Instructions to follow
Search the records for "requirements" and copy each line that holds it.

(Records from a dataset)
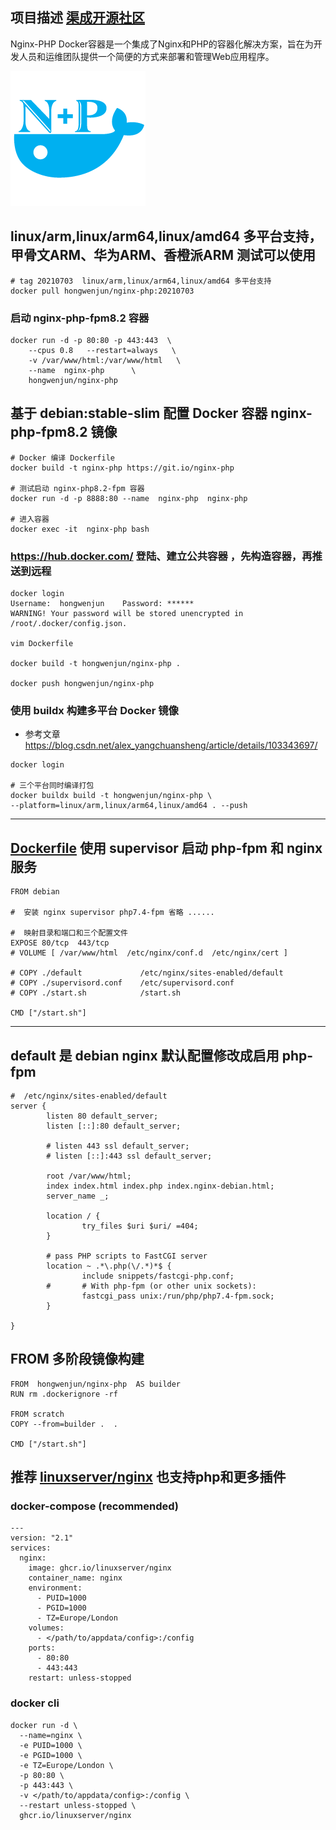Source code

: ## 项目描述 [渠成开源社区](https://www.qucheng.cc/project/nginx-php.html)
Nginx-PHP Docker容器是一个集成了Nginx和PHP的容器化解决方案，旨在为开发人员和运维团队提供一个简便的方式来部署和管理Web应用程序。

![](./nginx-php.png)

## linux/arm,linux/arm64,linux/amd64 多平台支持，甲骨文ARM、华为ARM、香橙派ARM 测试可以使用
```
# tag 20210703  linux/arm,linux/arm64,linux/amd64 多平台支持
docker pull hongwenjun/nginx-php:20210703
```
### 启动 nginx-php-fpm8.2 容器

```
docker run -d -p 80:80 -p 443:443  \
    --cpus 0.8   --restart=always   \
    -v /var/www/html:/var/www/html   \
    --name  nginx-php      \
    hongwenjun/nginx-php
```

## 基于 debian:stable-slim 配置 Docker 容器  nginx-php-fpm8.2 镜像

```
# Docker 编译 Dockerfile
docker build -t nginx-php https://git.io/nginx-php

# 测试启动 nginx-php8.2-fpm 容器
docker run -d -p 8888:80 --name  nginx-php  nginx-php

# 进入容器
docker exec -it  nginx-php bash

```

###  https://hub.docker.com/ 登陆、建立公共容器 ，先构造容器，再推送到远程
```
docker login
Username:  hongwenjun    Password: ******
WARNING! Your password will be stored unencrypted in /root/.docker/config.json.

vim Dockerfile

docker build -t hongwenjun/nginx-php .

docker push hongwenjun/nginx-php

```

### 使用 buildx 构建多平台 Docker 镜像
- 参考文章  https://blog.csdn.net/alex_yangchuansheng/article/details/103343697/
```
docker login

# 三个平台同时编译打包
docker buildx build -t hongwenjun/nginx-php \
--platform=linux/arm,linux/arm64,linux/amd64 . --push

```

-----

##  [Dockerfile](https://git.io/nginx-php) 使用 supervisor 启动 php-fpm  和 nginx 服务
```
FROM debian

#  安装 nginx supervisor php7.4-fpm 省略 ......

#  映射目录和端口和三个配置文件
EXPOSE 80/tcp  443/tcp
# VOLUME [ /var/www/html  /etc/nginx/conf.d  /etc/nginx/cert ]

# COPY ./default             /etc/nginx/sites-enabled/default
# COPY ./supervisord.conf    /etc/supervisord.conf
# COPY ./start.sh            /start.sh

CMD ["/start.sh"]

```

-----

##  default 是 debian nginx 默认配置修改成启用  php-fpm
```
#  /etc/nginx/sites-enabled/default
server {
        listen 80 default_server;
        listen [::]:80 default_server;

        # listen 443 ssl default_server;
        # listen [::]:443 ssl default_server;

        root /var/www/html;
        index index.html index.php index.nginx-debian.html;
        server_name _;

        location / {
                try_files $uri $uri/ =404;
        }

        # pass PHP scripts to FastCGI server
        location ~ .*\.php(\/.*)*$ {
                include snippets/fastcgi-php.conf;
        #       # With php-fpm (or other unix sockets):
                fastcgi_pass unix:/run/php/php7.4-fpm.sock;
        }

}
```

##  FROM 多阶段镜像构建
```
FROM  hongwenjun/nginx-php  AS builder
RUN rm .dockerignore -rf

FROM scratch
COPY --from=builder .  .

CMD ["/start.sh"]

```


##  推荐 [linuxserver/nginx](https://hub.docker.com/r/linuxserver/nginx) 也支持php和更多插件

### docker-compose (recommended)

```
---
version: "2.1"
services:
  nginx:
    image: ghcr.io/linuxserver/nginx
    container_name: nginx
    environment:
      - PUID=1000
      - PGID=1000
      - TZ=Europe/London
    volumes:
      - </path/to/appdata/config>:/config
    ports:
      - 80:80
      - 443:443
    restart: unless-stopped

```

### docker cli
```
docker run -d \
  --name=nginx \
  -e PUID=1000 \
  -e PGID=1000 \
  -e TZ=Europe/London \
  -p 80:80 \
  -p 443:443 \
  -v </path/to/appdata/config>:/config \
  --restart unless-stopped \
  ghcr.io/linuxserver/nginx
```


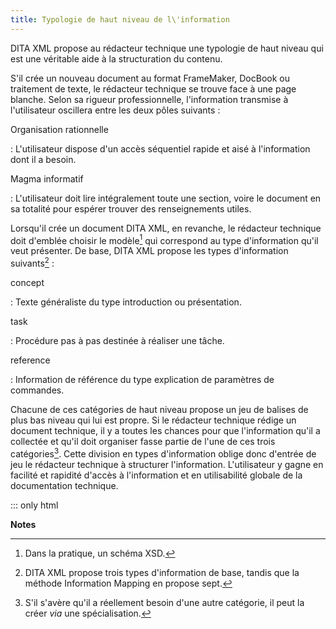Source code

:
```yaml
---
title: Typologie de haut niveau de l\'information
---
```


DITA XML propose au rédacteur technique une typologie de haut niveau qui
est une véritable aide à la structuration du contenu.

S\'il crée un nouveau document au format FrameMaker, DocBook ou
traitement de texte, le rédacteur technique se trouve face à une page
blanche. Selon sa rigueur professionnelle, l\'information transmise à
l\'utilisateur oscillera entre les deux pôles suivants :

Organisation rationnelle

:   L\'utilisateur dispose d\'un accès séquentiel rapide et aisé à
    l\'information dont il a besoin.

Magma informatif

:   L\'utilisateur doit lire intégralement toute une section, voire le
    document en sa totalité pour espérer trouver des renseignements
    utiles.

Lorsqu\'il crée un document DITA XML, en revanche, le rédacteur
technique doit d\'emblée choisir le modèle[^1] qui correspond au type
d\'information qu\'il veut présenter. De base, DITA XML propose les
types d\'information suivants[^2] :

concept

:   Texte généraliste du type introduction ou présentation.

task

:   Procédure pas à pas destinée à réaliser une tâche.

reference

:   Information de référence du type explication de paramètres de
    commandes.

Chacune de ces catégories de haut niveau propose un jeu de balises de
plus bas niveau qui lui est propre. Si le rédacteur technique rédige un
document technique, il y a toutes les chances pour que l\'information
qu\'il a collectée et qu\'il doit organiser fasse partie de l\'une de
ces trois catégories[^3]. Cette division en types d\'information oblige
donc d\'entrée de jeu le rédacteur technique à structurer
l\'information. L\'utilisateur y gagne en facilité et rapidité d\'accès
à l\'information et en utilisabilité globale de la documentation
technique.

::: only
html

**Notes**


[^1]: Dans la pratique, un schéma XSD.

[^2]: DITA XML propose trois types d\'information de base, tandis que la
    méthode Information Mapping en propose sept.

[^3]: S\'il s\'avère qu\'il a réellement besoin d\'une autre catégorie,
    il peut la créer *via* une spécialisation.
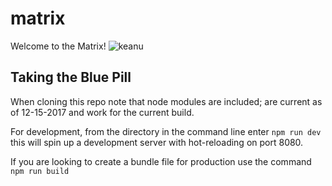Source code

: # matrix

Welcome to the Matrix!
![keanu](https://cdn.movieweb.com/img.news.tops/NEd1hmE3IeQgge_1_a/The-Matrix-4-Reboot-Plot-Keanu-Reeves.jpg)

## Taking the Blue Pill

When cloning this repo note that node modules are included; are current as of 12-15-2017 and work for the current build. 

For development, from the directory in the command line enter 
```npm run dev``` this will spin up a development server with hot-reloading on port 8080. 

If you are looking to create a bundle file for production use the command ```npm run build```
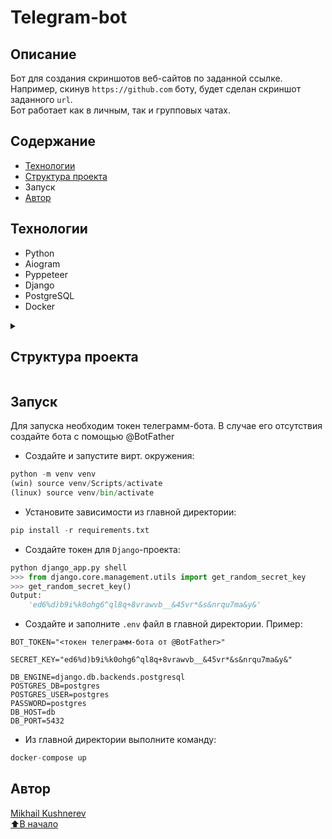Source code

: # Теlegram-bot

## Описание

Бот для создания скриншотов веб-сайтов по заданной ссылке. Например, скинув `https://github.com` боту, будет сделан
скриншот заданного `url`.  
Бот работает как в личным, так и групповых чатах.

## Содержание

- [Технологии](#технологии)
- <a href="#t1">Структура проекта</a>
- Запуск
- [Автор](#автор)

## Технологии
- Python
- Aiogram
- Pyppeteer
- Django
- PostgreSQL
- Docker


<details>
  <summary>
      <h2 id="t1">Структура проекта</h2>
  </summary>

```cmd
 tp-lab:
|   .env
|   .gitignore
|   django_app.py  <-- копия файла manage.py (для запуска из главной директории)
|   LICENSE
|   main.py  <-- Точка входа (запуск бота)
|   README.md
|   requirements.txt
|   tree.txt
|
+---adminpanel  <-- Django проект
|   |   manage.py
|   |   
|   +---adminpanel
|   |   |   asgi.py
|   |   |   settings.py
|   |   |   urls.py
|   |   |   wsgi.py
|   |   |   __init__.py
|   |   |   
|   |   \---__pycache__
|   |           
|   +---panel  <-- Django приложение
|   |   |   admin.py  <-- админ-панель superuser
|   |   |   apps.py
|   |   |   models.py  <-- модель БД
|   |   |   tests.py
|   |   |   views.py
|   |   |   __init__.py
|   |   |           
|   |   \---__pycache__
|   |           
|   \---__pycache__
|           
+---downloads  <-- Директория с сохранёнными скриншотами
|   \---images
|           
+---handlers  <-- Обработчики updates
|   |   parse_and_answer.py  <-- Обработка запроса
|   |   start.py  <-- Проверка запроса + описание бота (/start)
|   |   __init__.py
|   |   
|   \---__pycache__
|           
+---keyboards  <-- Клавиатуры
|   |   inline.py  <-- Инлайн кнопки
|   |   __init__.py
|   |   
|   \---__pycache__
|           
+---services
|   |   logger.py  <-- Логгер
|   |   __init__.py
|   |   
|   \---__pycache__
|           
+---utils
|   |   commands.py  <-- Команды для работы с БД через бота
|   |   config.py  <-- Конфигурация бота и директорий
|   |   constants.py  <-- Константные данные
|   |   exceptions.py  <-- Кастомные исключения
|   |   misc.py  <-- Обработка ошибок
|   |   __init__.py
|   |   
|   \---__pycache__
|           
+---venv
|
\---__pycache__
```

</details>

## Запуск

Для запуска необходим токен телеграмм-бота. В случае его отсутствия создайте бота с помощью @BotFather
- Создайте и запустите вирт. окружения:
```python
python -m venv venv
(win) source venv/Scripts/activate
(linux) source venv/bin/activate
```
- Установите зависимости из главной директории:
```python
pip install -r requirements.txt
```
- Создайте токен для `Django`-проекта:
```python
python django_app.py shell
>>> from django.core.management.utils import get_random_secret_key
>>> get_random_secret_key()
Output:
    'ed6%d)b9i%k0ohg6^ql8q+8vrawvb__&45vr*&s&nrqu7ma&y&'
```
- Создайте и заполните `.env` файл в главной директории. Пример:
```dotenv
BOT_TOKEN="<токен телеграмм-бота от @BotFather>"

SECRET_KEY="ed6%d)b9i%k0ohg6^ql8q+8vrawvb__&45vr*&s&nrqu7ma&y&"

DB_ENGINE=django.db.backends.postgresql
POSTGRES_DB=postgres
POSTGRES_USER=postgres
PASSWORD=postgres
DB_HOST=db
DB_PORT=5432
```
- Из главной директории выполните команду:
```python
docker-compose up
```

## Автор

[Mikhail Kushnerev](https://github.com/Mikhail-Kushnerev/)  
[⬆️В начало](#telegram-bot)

Answer section
|   requirements.txt
pip install -r requirements.txt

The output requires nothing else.